„Krone“-Interview

Catastrophe & Cure: Mitten im Leben gelandet

Musik
18.04.2020 06:00

Seit mehr als zehn Jahren zählen Catastrophe & Cure zu den stärksten und verlässlichsten Indie-Bands des Landes. Auf ihrem brandneuen Album „Somewhere Down The Line“ kommen die Gitarren trotz der Elektronik mehr in den Vordergrund. Frontmann Johannes Eder sprach mit uns detaillierter über das „Coming-Of-Age“-Werk des Quintetts.

(Bild: kmm)

„Krone“:Johannes, wie geht es dir? Was macht die aktuelle Corona-Situation für dich und deine Band? Wie gehst du damit um und was hat sich verändert?
Johannes Eder:
Wir sitzen alle im selben Boot: Wir können nicht proben, Konzerte müssen verschoben werden, die Momente, auf die man hingearbeitet hat, wie zum Beispiel die Veröffentlichung eines Albums, können nicht gebührend gefeiert werden. Das ist schade, aber geht derzeit eben nicht anders. Innerhalb der Band trifft uns die Krise unterschiedlich hart. Unser Schlagzeuger lebt ausschließlich von der Musik, er spielt in mehreren Bands und unterrichtet. Ich habe hingegen das große Glück, dass ich im Home Office arbeiten kann. Vielen Menschen da draußen geht es derzeit leider viel schlechter; sie müssen sich tagtäglich für einen oftmals viel zu geringen Lohn einem Ansteckungsrisiko aussetzen, verlieren ihre Jobs und haben mit massiven Existenzängsten zu kämpfen.

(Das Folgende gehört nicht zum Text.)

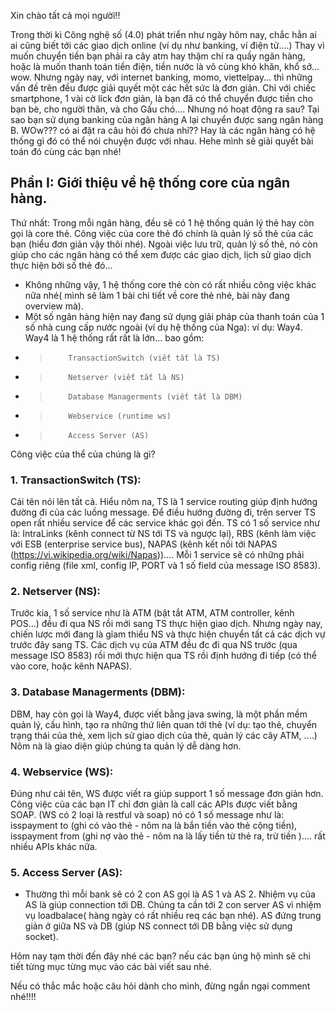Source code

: Xin chào tất cả mọi người!!
    
Trong thời kì Công nghệ số (4.0) phát triển như ngày hôm nay, chắc hẳn ai ai cũng biết tới các giao dịch online (ví dụ như banking, ví điện tử....) Thay vì muốn chuyển tiền bạn phải ra cây atm hay thậm chí ra quầy ngân hàng, hoặc là muốn thanh toán tiền điện, tiền nước là vô cùng khó khăn, khổ sở... wow. Nhưng ngày nay, với internet banking, momo, viettelpay... thì những vấn đề trên đều được giải quyết một các hết sức là đơn giản. Chỉ với chiếc smartphone, 1 vài cờ líck đơn giản, là bạn đã có thể chuyển được tiền cho bạn bè, cho người thân, và cho Gấu chó.... Nhưng nó hoạt động ra sau? Tại sao bạn sử dụng banking của ngân hàng A lại chuyển được sang ngân hàng B. WOw??? có ai đặt ra câu hỏi đó chưa nhỉ?? Hay là các ngân hàng có hệ thống gì đó có thể nói chuyện được với nhau. Hehe mình sẽ giải quyết bài toán đó cùng các bạn nhé!
     
## Phần I: Giới thiệu về hệ thống core của ngân hàng.
   
Thứ nhất: Trong mỗi ngân hàng, đều sẽ có 1 hệ thống quản lý thẻ hay còn gọi là core thẻ. Công việc của core thẻ đó chính là quản lý số thẻ của các bạn (hiểu đơn giản vậy thôi nhé). Ngoài việc lưu trữ, quản lý số thẻ, nó còn giúp cho các ngân hàng có thể xem được các giao dịch, lịch sử giao dịch thực hiện bởi số thẻ đó... 

- Không những vậy, 1 hệ thống core thẻ còn có rất nhiều công việc khác nữa nhé( mình sẽ làm 1 bài chi tiết về core thẻ nhé, bài này đang overview mà).
- Một số ngân hàng hiện nay đang sử dụng giải pháp của thanh toán của 1 số nhà cung cấp nước ngoài (ví dụ hệ thống của Nga): ví dụ: Way4. Way4 là 1 hệ thống rất rất là lớn... bao gồm:
* >         TransactionSwitch (viết tắt là TS)
* >         Netserver (viết tắt là NS)
* >         Database Managerments (viết tắt là DBM)
* >         Webservice (runtime ws)
* >         Access Server (AS)
         
Công việc của thể của chúng là gì?
         
### 1. TransactionSwitch (TS):
         
Cái tên nói lên tất cả. Hiểu nôm na, TS là 1 service routing giúp định hướng đường đi của các luồng message. Để điều hướng đường đi, trên server TS open rất nhiều service để các service khác gọi đến. TS có 1 số service như là: IntraLinks (kênh connect từ NS tới TS và ngược lại), RBS (kênh làm việc với ESB (enterprise service bus), NAPAS (kênh kết nối tới NAPAS (https://vi.wikipedia.org/wiki/Napas)).... Mỗi 1 service sẽ có những phải config riêng (file xml, config IP, PORT và 1 số field của message ISO 8583).
           
### 2. Netserver (NS):
         
Trước kia, 1 số service như là ATM (bật tắt ATM, ATM controller, kênh POS...) đều đi qua NS rồi mới sang TS thực hiện giao dịch. Nhưng ngày nay, chiến lược mới đang là gỉam thiểu NS và thực hiện chuyển tất cả các dịch vự trước đây sang TS. Các dịch vụ của ATM đều đc đi qua NS trước (qua message ISO 8583) rồi mới thực hiện qua TS rồi định hướng đi tiếp (có thể vào core, hoặc kênh NAPAS).
             
### 3. Database Managerments (DBM):
            
DBM, hay còn gọi là Way4, được viết bằng java swing, là một phần mềm quản lý, cấu hình, tạo ra những thứ liên quan tới thẻ (ví dụ: tạo thẻ, chuyển trạng thái của thẻ, xem lịch sử giao dịch của thẻ, quản lý các cây ATM, ....) Nôm nà là giao diện giúp chúng ta quản lý dễ dàng hơn.
                 
### 4. Webservice (WS):
        
Đúng như cái tên, WS được viết ra giúp support 1 số message đơn giản hơn. Công việc của các bạn IT chỉ đơn giản là call các APIs được viết bằng SOAP. (WS có 2 loại là restful và soap) nó có 1 số message như là: isspayment to (ghi có vào thẻ - nôm na là bắn tiền vào thẻ cộng tiền), isspayment from (ghi nợ vào thẻ - nôm na là lấy tiền từ thẻ ra, trừ tiền ).... rất nhiều APIs khác nữa.
           
### 5. Access Server (AS):
- Thường thì mỗi bank sẽ có 2 con AS gọi là AS 1 và AS 2. Nhiệm vụ của AS là giúp connection tới DB. Chúng ta cần tới 2 con server AS vì nhiệm vụ loadbalace( hàng ngày có rất nhiều req các bạn nhé). AS đứng trung giản ở giữa NS và DB (giúp NS connect tới DB bằng việc sử dụng socket).
               
Hôm nay tạm thời đến đây nhé các bạn? nếu các bạn ủng hộ mình sẽ chi tiết từng mục từng mục vào các bài viết sau nhé. 

Nếu có thắc mắc hoặc câu hỏi dành cho mình, đừng ngần ngại comment nhé!!!!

„Somewhere Down The Line“ heißt euer heiß ersehntes viertes Album, das diese Woche veröffentlicht wird. Nämlich mitten in der Corona-Krise - habt ihr nicht auch überlegt, den Release nach hinten zu schieben?
Nicht wirklich. Die Veröffentlichung war ja schon länger geplant und für uns als Band ist damit auch ein gewisser Abnabelungsprozess verbunden. Hätten wir die Veröffentlichung verschoben, hätten wir möglicherweise noch weiter daran herumgetüftelt und ich glaube, das wäre eher kontraproduktiv gewesen. Erst wenn die Platte veröffentlicht ist, können wir so richtig loslassen und uns darüber freuen.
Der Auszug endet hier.